Virtuoso Chronicles from the Field: Nepomuk, KDE, and the quest for a sophisticated RDF DBMS.

For this particular user experience chronicle, I've simply inserted the content of Sebastian Trueg's post titled: What We Did Last Summer (And the Rest of 2009) – A Look Back Onto the Nepomuk Development Year ..., directly into this post, without any additional commentary or modification.

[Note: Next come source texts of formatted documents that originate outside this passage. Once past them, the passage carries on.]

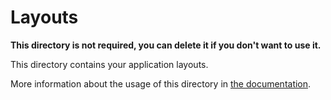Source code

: # Layouts

**This directory is not required, you can delete it if you don't want to use it.**

This directory contains your application layouts.

More information about the usage of this directory in [the documentation](https://nuxtjs.org/guide/views#layouts).
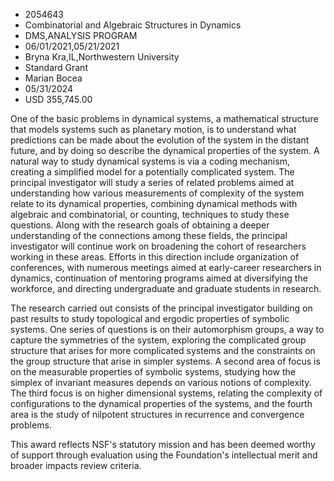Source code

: 
* 2054643
* Combinatorial and Algebraic Structures in Dynamics
* DMS,ANALYSIS PROGRAM
* 06/01/2021,05/21/2021
* Bryna Kra,IL,Northwestern University
* Standard Grant
* Marian Bocea
* 05/31/2024
* USD 355,745.00

One of the basic problems in dynamical systems, a mathematical structure that
models systems such as planetary motion, is to understand what predictions can
be made about the evolution of the system in the distant future, and by doing so
describe the dynamical properties of the system. A natural way to study
dynamical systems is via a coding mechanism, creating a simplified model for a
potentially complicated system. The principal investigator will study a series
of related problems aimed at understanding how various measurements of
complexity of the system relate to its dynamical properties, combining dynamical
methods with algebraic and combinatorial, or counting, techniques to study these
questions. Along with the research goals of obtaining a deeper understanding of
the connections among these fields, the principal investigator will continue
work on broadening the cohort of researchers working in these areas. Efforts in
this direction include organization of conferences, with numerous meetings aimed
at early-career researchers in dynamics, continuation of mentoring programs
aimed at diversifying the workforce, and directing undergraduate and graduate
students in research.

The research carried out consists of the principal investigator building on
past results to study topological and ergodic properties of symbolic systems.
One series of questions is on their automorphism groups, a way to capture the
symmetries of the system, exploring the complicated group structure that arises
for more complicated systems and the constraints on the group structure that
arise in simpler systems. A second area of focus is on the measurable properties
of symbolic systems, studying how the simplex of invariant measures depends on
various notions of complexity. The third focus is on higher dimensional systems,
relating the complexity of configurations to the dynamical properties of the
systems, and the fourth area is the study of nilpotent structures in recurrence
and convergence problems.

This award reflects NSF's statutory mission and has been deemed worthy of
support through evaluation using the Foundation's intellectual merit and broader
impacts review criteria.
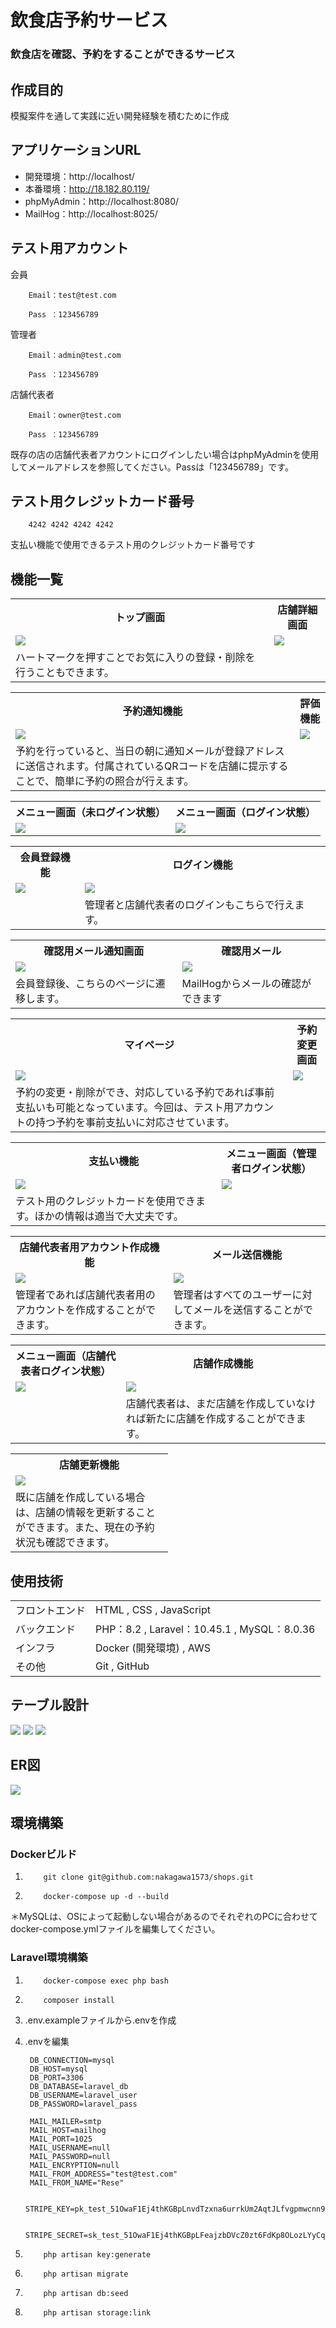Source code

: # 飲食店予約サービス
### 飲食店を確認、予約をすることができるサービス

## 作成目的
模擬案件を通して実践に近い開発経験を積むために作成

## アプリケーションURL
- 開発環境：http://localhost/
- 本番環境：http://18.182.80.119/
- phpMyAdmin：http://localhost:8080/
- MailHog：http://localhost:8025/

## テスト用アカウント
会員

        Email：test@test.com

        Pass ：123456789

管理者

        Email：admin@test.com

        Pass ：123456789

店舗代表者

        Email：owner@test.com

        Pass ：123456789

既存の店の店舗代表者アカウントにログインしたい場合はphpMyAdminを使用してメールアドレスを参照してください。Passは「123456789」です。

## テスト用クレジットカード番号
        4242 4242 4242 4242

支払い機能で使用できるテスト用のクレジットカード番号です
## 機能一覧
<table>
<tr>
<th>
<div style="text-align: center;">
トップ画面
</div>
</th>
<th>
<div style="text-align: center;">
店舗詳細画面
</div>
</th>
</tr>
<tr>
<td>
 <img src="https://raw.githubusercontent.com/nakagawa1573/images/main/reservation/%E6%96%B0%E3%81%97%E3%81%84%E3%83%95%E3%82%A9%E3%83%AB%E3%83%80%E3%83%BC/top.png">
</td>
<td>
 <img src="https://raw.githubusercontent.com/nakagawa1573/images/main/reservation/%E6%96%B0%E3%81%97%E3%81%84%E3%83%95%E3%82%A9%E3%83%AB%E3%83%80%E3%83%BC/%E5%BA%97%E8%88%97%E8%A9%B3%E7%B4%B0.png">
</td>
</tr>
<tr>
<td>
ハートマークを押すことでお気に入りの登録・削除を行うこともできます。
</td>
<td>
</td>
</tr>
</table>

<table>
<tr>
<th>
<div style="text-align: center;">
予約通知機能
</div>
</th>
<th>
<div style="text-align: center;">
評価機能
</div>
</th>
</tr>
<tr>
<td>
 <img src="https://raw.githubusercontent.com/nakagawa1573/images/main/reservation/%E6%96%B0%E3%81%97%E3%81%84%E3%83%95%E3%82%A9%E3%83%AB%E3%83%80%E3%83%BC/%E4%BA%88%E7%B4%84%E3%83%A1%E3%83%BC%E3%83%AB%E9%80%9A%E7%9F%A5.png">
</td>
<td>
 <img src="https://raw.githubusercontent.com/nakagawa1573/images/main/reservation/%E6%96%B0%E3%81%97%E3%81%84%E3%83%95%E3%82%A9%E3%83%AB%E3%83%80%E3%83%BC/%E8%A9%95%E4%BE%A1.png">
</td>
</tr>
<tr>
<td>
予約を行っていると、当日の朝に通知メールが登録アドレスに送信されます。付属されているQRコードを店舗に提示することで、簡単に予約の照合が行えます。
</td>
<td>
</td>
</tr>
</table>

<table>
<tr>
<th>
<div style="text-align: center;">
メニュー画面（未ログイン状態）
</div>
</th>
<th>
<div style="text-align: center;">
メニュー画面（ログイン状態）
</div>
</th>
</tr>
<tr>
<td>
 <img src="https://raw.githubusercontent.com/nakagawa1573/images/main/reservation/%E6%96%B0%E3%81%97%E3%81%84%E3%83%95%E3%82%A9%E3%83%AB%E3%83%80%E3%83%BC/%E3%83%A1%E3%83%8B%E3%83%A5%E3%83%BC%EF%BC%88%E6%9C%AA%E3%83%AD%E3%82%B0%E3%82%A4%E3%83%B3%EF%BC%89.png">
</td>
<td>
 <img src="https://raw.githubusercontent.com/nakagawa1573/images/main/reservation/%E6%96%B0%E3%81%97%E3%81%84%E3%83%95%E3%82%A9%E3%83%AB%E3%83%80%E3%83%BC/%E3%83%A1%E3%83%8B%E3%83%A5%E3%83%BC%EF%BC%88%E3%83%AD%E3%82%B0%E3%82%A4%E3%83%B3%EF%BC%89.png">
</td>
</tr>
</table>

<table>
<tr>
<th>
<div style="text-align: center;">
会員登録機能
</div>
</th>
<th>
<div style="text-align: center;">
ログイン機能
</div>
</th>
</tr>
<tr>
<td>
 <img src="https://raw.githubusercontent.com/nakagawa1573/images/main/reservation/%E6%96%B0%E3%81%97%E3%81%84%E3%83%95%E3%82%A9%E3%83%AB%E3%83%80%E3%83%BC/%E4%BC%9A%E5%93%A1%E7%99%BB%E9%8C%B2.png">
</td>
<td>
 <img src="https://raw.githubusercontent.com/nakagawa1573/images/main/reservation/%E6%96%B0%E3%81%97%E3%81%84%E3%83%95%E3%82%A9%E3%83%AB%E3%83%80%E3%83%BC/%E3%83%AD%E3%82%B0%E3%82%A4%E3%83%B3.png">
</td>
</tr>
<tr>
<td>
</td>
<td>
管理者と店舗代表者のログインもこちらで行えます。
</td>
</tr>
</table>

<table>
<tr>
<th>
<div style="text-align: center;">
確認用メール通知画面
</div>
</th>
<th>
<div style="text-align: center;">
確認用メール
</div>
</th>
</tr>
<tr>
<td>
 <img src="https://raw.githubusercontent.com/nakagawa1573/images/main/reservation/%E6%96%B0%E3%81%97%E3%81%84%E3%83%95%E3%82%A9%E3%83%AB%E3%83%80%E3%83%BC/%E7%A2%BA%E8%AA%8D%E7%94%A8%E3%83%A1%E3%83%BC%E3%83%AB%E9%80%9A%E7%9F%A5%E7%94%BB%E9%9D%A2.png">
</td>
<td>
 <img src="https://raw.githubusercontent.com/nakagawa1573/images/main/reservation/%E6%96%B0%E3%81%97%E3%81%84%E3%83%95%E3%82%A9%E3%83%AB%E3%83%80%E3%83%BC/%E7%A2%BA%E8%AA%8D%E3%83%A1%E3%83%BC%E3%83%AB.png">
</td>
</tr>
</tr>
<tr>
<td>
会員登録後、こちらのページに遷移します。
</td>
<td>
MailHogからメールの確認ができます
</td>
</tr>
</table>

<table>
<tr>
<th>
<div style="text-align: center;">
マイページ
</div>
</th>
<th>
<div style="text-align: center;">
予約変更画面
</div>
</th>
</tr>
<tr>
<td>
 <img src="https://raw.githubusercontent.com/nakagawa1573/images/main/reservation/%E6%96%B0%E3%81%97%E3%81%84%E3%83%95%E3%82%A9%E3%83%AB%E3%83%80%E3%83%BC/%E3%83%9E%E3%82%A4%E3%83%9A%E3%83%BC%E3%82%B8.png">
</td>
<td>
 <img src="https://raw.githubusercontent.com/nakagawa1573/images/main/reservation/%E6%96%B0%E3%81%97%E3%81%84%E3%83%95%E3%82%A9%E3%83%AB%E3%83%80%E3%83%BC/%E4%BA%88%E7%B4%84%E5%A4%89%E6%9B%B4.png">
</td>
</tr>
<tr>
<td>
予約の変更・削除ができ、対応している予約であれば事前支払いも可能となっています。今回は、テスト用アカウントの持つ予約を事前支払いに対応させています。
</td>
<td>
</td>
</tr>
</table>

<table>
<tr>
<th>
<div style="text-align: center;">
支払い機能
</div>
</th>
<th>
<div style="text-align: center;">
メニュー画面（管理者ログイン状態）
</div>
</th>
</tr>
<tr>
<td>
 <img src="https://raw.githubusercontent.com/nakagawa1573/images/main/reservation/%E6%96%B0%E3%81%97%E3%81%84%E3%83%95%E3%82%A9%E3%83%AB%E3%83%80%E3%83%BC/%E6%94%AF%E6%89%95%E3%81%84%E7%94%BB%E9%9D%A2.png">
</td>
<td>
 <img src="https://raw.githubusercontent.com/nakagawa1573/images/main/reservation/%E6%96%B0%E3%81%97%E3%81%84%E3%83%95%E3%82%A9%E3%83%AB%E3%83%80%E3%83%BC/%E3%83%A1%E3%83%8B%E3%83%A5%E3%83%BC%EF%BC%88%E3%82%A2%E3%83%89%E3%83%9F%E3%83%B3%EF%BC%89.png">
</td>
</tr>
<tr>
<td>
テスト用のクレジットカードを使用できます。ほかの情報は適当で大丈夫です。
</td>
<td>
</td>
</tr>
</table>

<table>
<tr>
<th>
<div style="text-align: center;">
店舗代表者用アカウント作成機能
</div>
</th>
<th>
<div style="text-align: center;">
メール送信機能
</div>
</th>
</tr>
<tr>
<td>
 <img src="https://raw.githubusercontent.com/nakagawa1573/images/main/reservation/%E6%96%B0%E3%81%97%E3%81%84%E3%83%95%E3%82%A9%E3%83%AB%E3%83%80%E3%83%BC/%E3%82%AA%E3%83%BC%E3%83%8A%E3%83%BC%E7%99%BB%E9%8C%B2.png">
</td>
<td>
 <img src="https://raw.githubusercontent.com/nakagawa1573/images/main/reservation/%E6%96%B0%E3%81%97%E3%81%84%E3%83%95%E3%82%A9%E3%83%AB%E3%83%80%E3%83%BC/%E3%83%A1%E3%83%BC%E3%83%AB%E9%80%81%E4%BF%A1.png">
</td>
</tr>
</tr>
<tr>
<td>
管理者であれば店舗代表者用のアカウントを作成することができます。
</td>
<td>
管理者はすべてのユーザーに対してメールを送信することができます。
</td>
</tr>
</table>

<table>
<tr>
<th>
<div style="text-align: center;">
メニュー画面（店舗代表者ログイン状態）
</div>
</th>
<th>
<div style="text-align: center;">
店舗作成機能
</div>
</th>
</tr>
<tr>
<td>
 <img src="https://raw.githubusercontent.com/nakagawa1573/images/main/reservation/%E6%96%B0%E3%81%97%E3%81%84%E3%83%95%E3%82%A9%E3%83%AB%E3%83%80%E3%83%BC/%E3%83%A1%E3%83%8B%E3%83%A5%E3%83%BC%EF%BC%88%E3%82%AA%E3%83%BC%E3%83%8A%E3%83%BC%EF%BC%89.png">
</td>
<td>
 <img src="https://raw.githubusercontent.com/nakagawa1573/images/main/reservation/%E6%96%B0%E3%81%97%E3%81%84%E3%83%95%E3%82%A9%E3%83%AB%E3%83%80%E3%83%BC/%E5%BA%97%E8%88%97%E4%BD%9C%E6%88%90.png">
</td>
</tr>
<tr>
<td>
</td>
<td>
店舗代表者は、まだ店舗を作成していなければ新たに店舗を作成することができます。
</td>
</tr>
</table>

<table style='width:50%'>
<tr>
<th>
<div style="text-align: center;">
店舗更新機能
</div>
</th>
</tr>
<tr>
<td>
 <img src="https://raw.githubusercontent.com/nakagawa1573/images/main/reservation/%E6%96%B0%E3%81%97%E3%81%84%E3%83%95%E3%82%A9%E3%83%AB%E3%83%80%E3%83%BC/%E5%BA%97%E8%88%97%E6%9B%B4%E6%96%B0.png">
</td>
</tr>
<tr>
<td>
既に店舗を作成している場合は、店舗の情報を更新することができます。また、現在の予約状況も確認できます。
</td>
</tr>
</table>

## 使用技術
<table>
<tr>
<td>
フロントエンド
</td>
<td>
HTML , CSS , JavaScript
</td>
</tr>
<tr>
<td>
バックエンド
</td>
<td>
PHP：8.2 ,
Laravel：10.45.1 ,
MySQL：8.0.36
</td>
</tr>
<tr>
<td>
インフラ
</td>
<td>
Docker (開発環境) ,
AWS
</td>
</tr>
<tr>
<td>
その他
</td>
<td>
Git , GitHub
</td>
</tr>
</table>

## テーブル設計
 <img src="https://raw.githubusercontent.com/nakagawa1573/images/main/reservation/table1.png">
 <img src="https://raw.githubusercontent.com/nakagawa1573/images/main/reservation/table2.png">
 <img src="https://raw.githubusercontent.com/nakagawa1573/images/main/reservation/table3.png">

## ER図
 <img src="https://raw.githubusercontent.com/nakagawa1573/images/main/reservation/reservation.drawio.png">

## 環境構築
### Dockerビルド
1.         git clone git@github.com:nakagawa1573/shops.git
2.         docker-compose up -d --build

＊MySQLは、OSによって起動しない場合があるのでそれぞれのPCに合わせて docker-compose.ymlファイルを編集してください。

### Laravel環境構築
1.         docker-compose exec php bash
2.         composer install
3. .env.exampleファイルから.envを作成
4. .envを編集

        DB_CONNECTION=mysql
        DB_HOST=mysql
        DB_PORT=3306
        DB_DATABASE=laravel_db
        DB_USERNAME=laravel_user
        DB_PASSWORD=laravel_pass
   
        MAIL_MAILER=smtp
        MAIL_HOST=mailhog
        MAIL_PORT=1025
        MAIL_USERNAME=null
        MAIL_PASSWORD=null
        MAIL_ENCRYPTION=null
        MAIL_FROM_ADDRESS="test@test.com"
        MAIL_FROM_NAME="Rese"

        STRIPE_KEY=pk_test_51OwaF1Ej4thKGBpLnvdTzxna6urrkUm2AqtJLfvgpmwcnn9elUJORyof8iPnPtHQzs6aqgBuRaHLrG5V2KVxXSCl00umi16ofV

        STRIPE_SECRET=sk_test_51OwaF1Ej4thKGBpLFeajzbDVcZ0zt6FdKp8OLozLYyCqbyslLTN2pMYKW85yr9VgMIxJSQfl7C0FasgZLVYVyp2C00jdTkefhY
1.         php artisan key:generate
2.         php artisan migrate
3.         php artisan db:seed
4.         php artisan storage:link
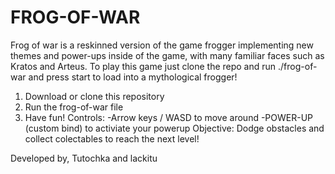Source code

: # FROG-OF-WAR
Frog of war is a reskinned version of the game frogger implementing new themes and power-ups inside of the game, with many familiar faces such as Kratos and Arteus. To play this game just clone the repo and run ./frog-of-war and press start to load into a mythological frogger!
1. Download or clone this repository
2. Run the frog-of-war file
3. Have fun!
Controls:
-Arrow keys / WASD to move around
-POWER-UP (custom bind) to activiate your powerup
Objective:
Dodge obstacles and collect colectables to reach the next level!


Developed by, Tutochka and lackitu

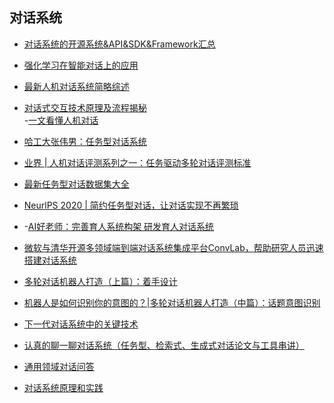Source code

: 

[](#对话系统)对话系统
-------------

*   [对话系统的开源系统&API&SDK&Framework汇总](https://mp.weixin.qq.com/s/BpruR15-s8AhFXGt1bgqqQ)
    
*   [强化学习在智能对话上的应用](https://mp.weixin.qq.com/s/_jFo_0O3SzbPUiPP6_lyCQ)
    
*   [最新人机对话系统简略综述](https://mp.weixin.qq.com/s/fRw4DBX_Gl5CD0kvuiS5ag)
    
*   [对话式交互技术原理及流程揭秘](https://mp.weixin.qq.com/s/A4r01mV-X8CTJy3vPa9BPw)  
    \-[一文看懂人机对话](https://mp.weixin.qq.com/s/fkcZOVJUreZqj7aQBkslog)
    
*   [哈工大张伟男：任务型对话系统](https://mp.weixin.qq.com/s/IVrg0tP2YH1AQB6Qm-kHoA)
    
*   [业界 | 人机对话评测系列之一：任务驱动多轮对话评测标准](https://mp.weixin.qq.com/s/F8BWVfYvXuPneR2SONJC2A)
    
*   [最新任务型对话数据集大全](https://mp.weixin.qq.com/s/pr2_EY_xA96tivJl_dB7kA)
    
*   [NeurlPS 2020 | 简约任务型对话，让对话实现不再繁琐](https://mp.weixin.qq.com/s/czXWQNelR_cDH6goYyrtIQ)
    
*   \-[AI好老师：完善育人系统构架 研发育人对话系统](https://mp.weixin.qq.com/s/1W7aA2JqZiTPw5GFo99xXg)
    
*   [微软与清华开源多领域端到端对话系统集成平台ConvLab，帮助研究人员迅速搭建对话系统](https://mp.weixin.qq.com/s/le3ZL6NdMVovCZO0qPmz_g)
    
*   [多轮对话机器人打造（上篇）：着手设计](https://mp.weixin.qq.com/s/36MbN7E1_8A7ODfMrZpPAA)
    
*   [机器人是如何识别你的意图的？|多轮对话机器人打造（中篇）：话题意图识别](https://mp.weixin.qq.com/s/IfxD8yFv6hAfhrTC6ysGOw)
    
*   [下一代对话系统中的关键技术](https://xie.infoq.cn/article/7d22cca87d3ead2116989054b)
    
*   [认真的聊一聊对话系统（任务型、检索式、生成式对话论文与工具串讲）](https://zhuanlan.zhihu.com/p/83825070)
    
*   [通用领域对话问答](https://mp.weixin.qq.com/s/gTytudJl4UY0_A4WkuNn0Q)
    
*   [对话系统原理和实践](https://mp.weixin.qq.com/s/WcmgZz75L2k4lTHw5YRrKg)
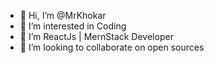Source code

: - 👋 Hi, I’m @MrKhokar
- 👀 I’m interested in Coding
- 🌱 I’m ReactJs | MernStack Developer
- 💞️ I’m looking to collaborate on open sources


<!---
MrKhokar/MrKhokar is a ✨ special ✨ repository because its `README.md` (this file) appears on your GitHub profile.
You can click the Preview link to take a look at your changes.
--->
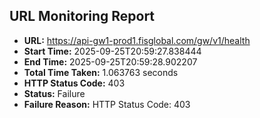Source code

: ## URL Monitoring Report

- **URL:** https://api-gw1-prod1.fisglobal.com/gw/v1/health
- **Start Time:** 2025-09-25T20:59:27.838444
- **End Time:** 2025-09-25T20:59:28.902207
- **Total Time Taken:** 1.063763 seconds
- **HTTP Status Code:** 403
- **Status:** Failure
- **Failure Reason:** HTTP Status Code: 403
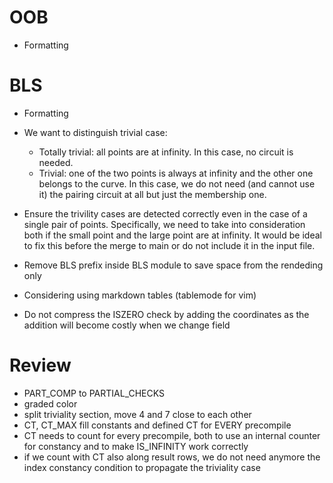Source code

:# OOB

- Formatting

# BLS

- Formatting
- We want to distinguish trivial case:
    - Totally trivial: all points are at infinity. In this case, no circuit is needed.
    - Trivial: one of the two points is always at infinity and the other one belongs to the curve. In this case, we do not need (and cannot use it) the pairing circuit at all but just the membership one.
- Ensure the trivility cases are detected correctly even in the case of a single pair of points. Specifically, we need to take into consideration both if the small point and the large point are at infinity. It would be ideal to fix this before the merge to main or do not include it in the input file.

- Remove BLS prefix inside BLS module to save space from the rendeding only

- Considering using markdown tables (tablemode for vim)

- Do not compress the ISZERO check by adding the coordinates as the addition will become costly when we change field

# Review

- PART_COMP to PARTIAL_CHECKS
- graded color
- split triviality section, move 4 and 7 close to each other
- CT, CT_MAX fill constants and defined CT for EVERY precompile
- CT needs to count for every precompile, both to use an internal counter for constancy and to make IS_INFINITY work correctly
- if we count with CT also along result rows, we do not need anymore the index constancy condition to propagate the triviality case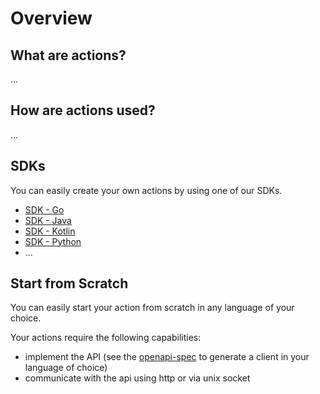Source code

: # Overview

## What are actions?

...

## How are actions used?

...

## SDKs

You can easily create your own actions by using one of our SDKs.

- [SDK - Go](sdk-go.md)
- [SDK - Java](sdk-java.md)
- [SDK - Kotlin](sdk-kotlin.md)
- [SDK - Python](sdk-python.md)
- ...

## Start from Scratch

You can easily start your action from scratch in any language of your choice.

Your actions require the following capabilities:

- implement the API (see the [openapi-spec]() to generate a client in your language of choice)
- communicate with the api using http or via unix socket

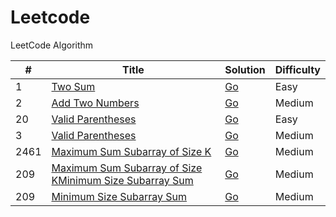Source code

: Leetcode
========

LeetCode Algorithm

| # | Title | Solution | Difficulty |
|---| ----- | -------- | ---------- |
|1|[Two Sum](https://leetcode.com/problems/two-sum/)|  [Go](./algorithms/golang/twoSum/twoSum.go) | Easy|
|2|[Add Two Numbers](https://leetcode.com/problems/add-two-numbers/)|  [Go](./algorithms/golang/addTwoNumbers/addTwoNumbers.go) | Medium|
|20|[Valid Parentheses](https://leetcode.com/problems/valid-parentheses/)|  [Go](./algorithms/golang/validParentheses/validParentheses.go) | Easy|
|3|[Valid Parentheses](https://leetcode.com/problems/longest-substring-without-repeating-characters/)|  [Go](./algorithms/golang/longestSubstringWithoutRepeatingCharacters/longestSubstringWithoutRepeatingCharacters.go) | Medium |
|2461|[Maximum Sum Subarray of Size K](https://leetcode.com/problems/maximum-sum-of-distinct-subarrays-with-length-k/description/)|  [Go](./algorithms/golang/maximumSumOfDistinctSubArraysWithLengthK/maximumSubOfDistinctSubArraysWithLengthK.go) | Medium |
|209|[Maximum Sum Subarray of Size KMinimum Size Subarray Sum](https://leetcode.com/problems/minimum-size-subarray-sum/description/)|  [Go](./algorithms/golang/maximumSumOfDistinctSubArraysWithLengthK/maximumSubOfDistinctSubArraysWithLengthK.go) | Medium |
|209|[Minimum Size Subarray Sum](https://leetcode.com/problems/minimum-size-subarray-sum/description/)|  [Go](./algorithms/golang/minimumSizeSubarraySum/minimumSizeSubarraySum.go) | Medium |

2009 is over. Yeah, sure, trueg, we know that, it has been over for a while now! Ok, ok, I am a bit late, but still I would like to get this one out - if only for my archive. So here goes.

Virtuoso

Let’s start with the major topic of 2009 (and also the beginning of 2010): The new Nepomuk database backend: Virtuoso. Everybody who used Nepomuk had the same problems: you either used the sesame2 backend which depends on Java and steals all of your memory or you were stuck with Redland which had the worst performance and missed some SPARQL features making important parts of Nepomuk like queries unusable. So more than a year ago I had the idea to use the one GPL’ed database server out there that supported RDF in a professional manner: OpenLink’s Virtuoso. It has all the features we need, has a very good performance, and scales up to dimensions we will probably never reach on the desktop (yeah, right, and 64k main memory will be enough forever!). So very early I started coding the necessary Soprano plugin which would talk to a locally running Virtuoso server through ODBC. But since I ran into tons of small problems (as always) and got sidetracked by other tasks I did not finish it right away. OpenLink, however, was very interested in the idea of their server being part of every KDE installation (why wouldn’t they ;)). So they not only introduced a lite-mode which makes Virtuoso suitable for the desktop but also helped in debugging all the problems that I had left. Many test runs, patches, and a Virtuoso 5.0.12 release later I could finally announce the Virtuoso integration as usable.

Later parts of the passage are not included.